Sabía que, al dormir, no soñaría. O no como antes. Esta vez, los sueños vendrían a él.

Y así fue.

Mientras descendía a la hibernación, vio:

— El árbol del parque, cuyas raíces atravesaban el asfalto hasta conectar con tubos oxidados y memorias subterráneas. — Trescientos destellos dispuestos en forma hexagonal, pulsando en sincronía con su corazón. — Una mano —¿Liora? ¿Otra versión de ella?— escribiendo en el diario que llevaba oculto en el traje:

Los crisoles necesitan un jardinero.
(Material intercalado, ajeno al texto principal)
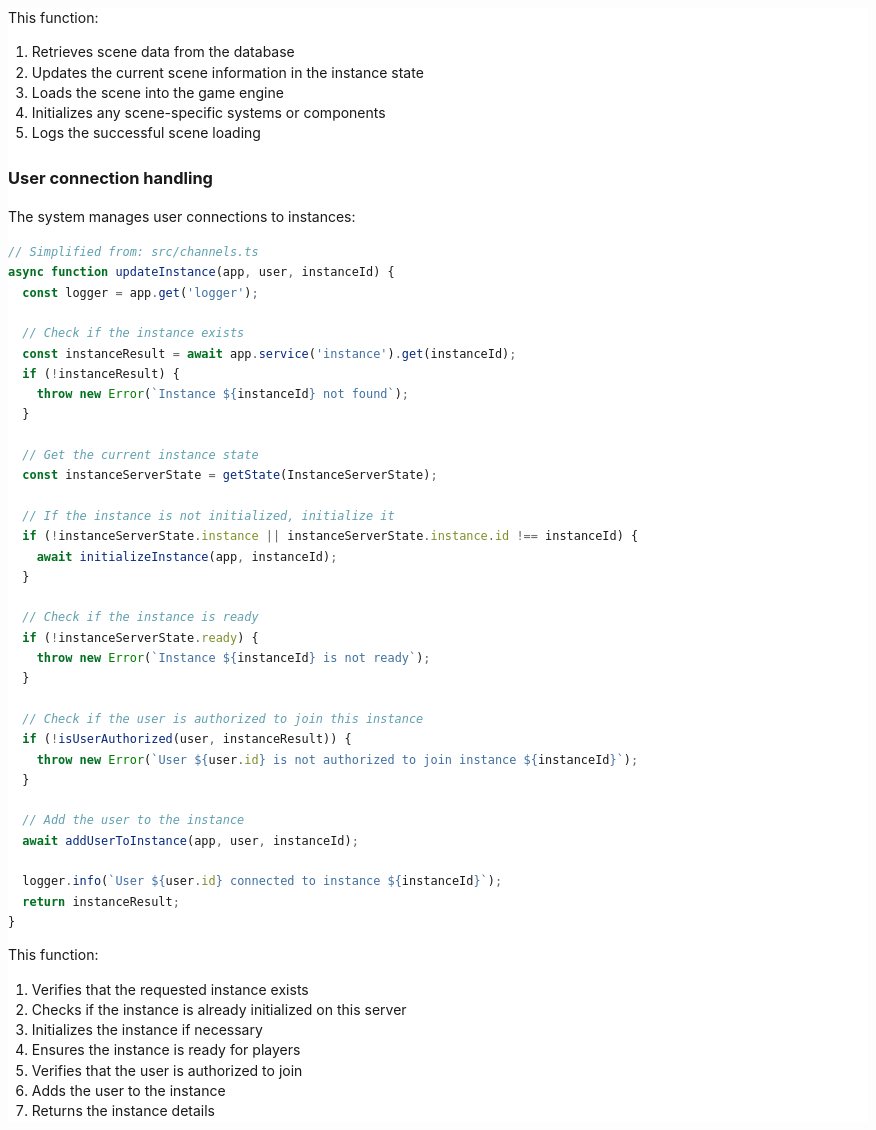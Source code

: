 This function:
1. Retrieves scene data from the database
2. Updates the current scene information in the instance state
3. Loads the scene into the game engine
4. Initializes any scene-specific systems or components
5. Logs the successful scene loading

### User connection handling

The system manages user connections to instances:

```typescript
// Simplified from: src/channels.ts
async function updateInstance(app, user, instanceId) {
  const logger = app.get('logger');
  
  // Check if the instance exists
  const instanceResult = await app.service('instance').get(instanceId);
  if (!instanceResult) {
    throw new Error(`Instance ${instanceId} not found`);
  }
  
  // Get the current instance state
  const instanceServerState = getState(InstanceServerState);
  
  // If the instance is not initialized, initialize it
  if (!instanceServerState.instance || instanceServerState.instance.id !== instanceId) {
    await initializeInstance(app, instanceId);
  }
  
  // Check if the instance is ready
  if (!instanceServerState.ready) {
    throw new Error(`Instance ${instanceId} is not ready`);
  }
  
  // Check if the user is authorized to join this instance
  if (!isUserAuthorized(user, instanceResult)) {
    throw new Error(`User ${user.id} is not authorized to join instance ${instanceId}`);
  }
  
  // Add the user to the instance
  await addUserToInstance(app, user, instanceId);
  
  logger.info(`User ${user.id} connected to instance ${instanceId}`);
  return instanceResult;
}
```

This function:
1. Verifies that the requested instance exists
2. Checks if the instance is already initialized on this server
3. Initializes the instance if necessary
4. Ensures the instance is ready for players
5. Verifies that the user is authorized to join
6. Adds the user to the instance
7. Returns the instance details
Alguien que sepa hacer florecer memorias en tierra extraña.

El último pensamiento de Dante fue para los pétalos. No eran reliquias. Eran coordenadas.

Simultáneamente, en dos lugares distantes:

— En el parque, el roble floreció a medianoche. Exactamente 300 flores de cristal brotaron de sus ramas, cada una conteniendo un núcleo titilante de memoria aetherica. — En Europa, bajo el hielo, una formación hexagonal emitió un pulso que se registró en la telemetría de la Galilei-I. Los sensores detectaron una figura humana cerca del lugar donde aterrizaría la Galilei-II.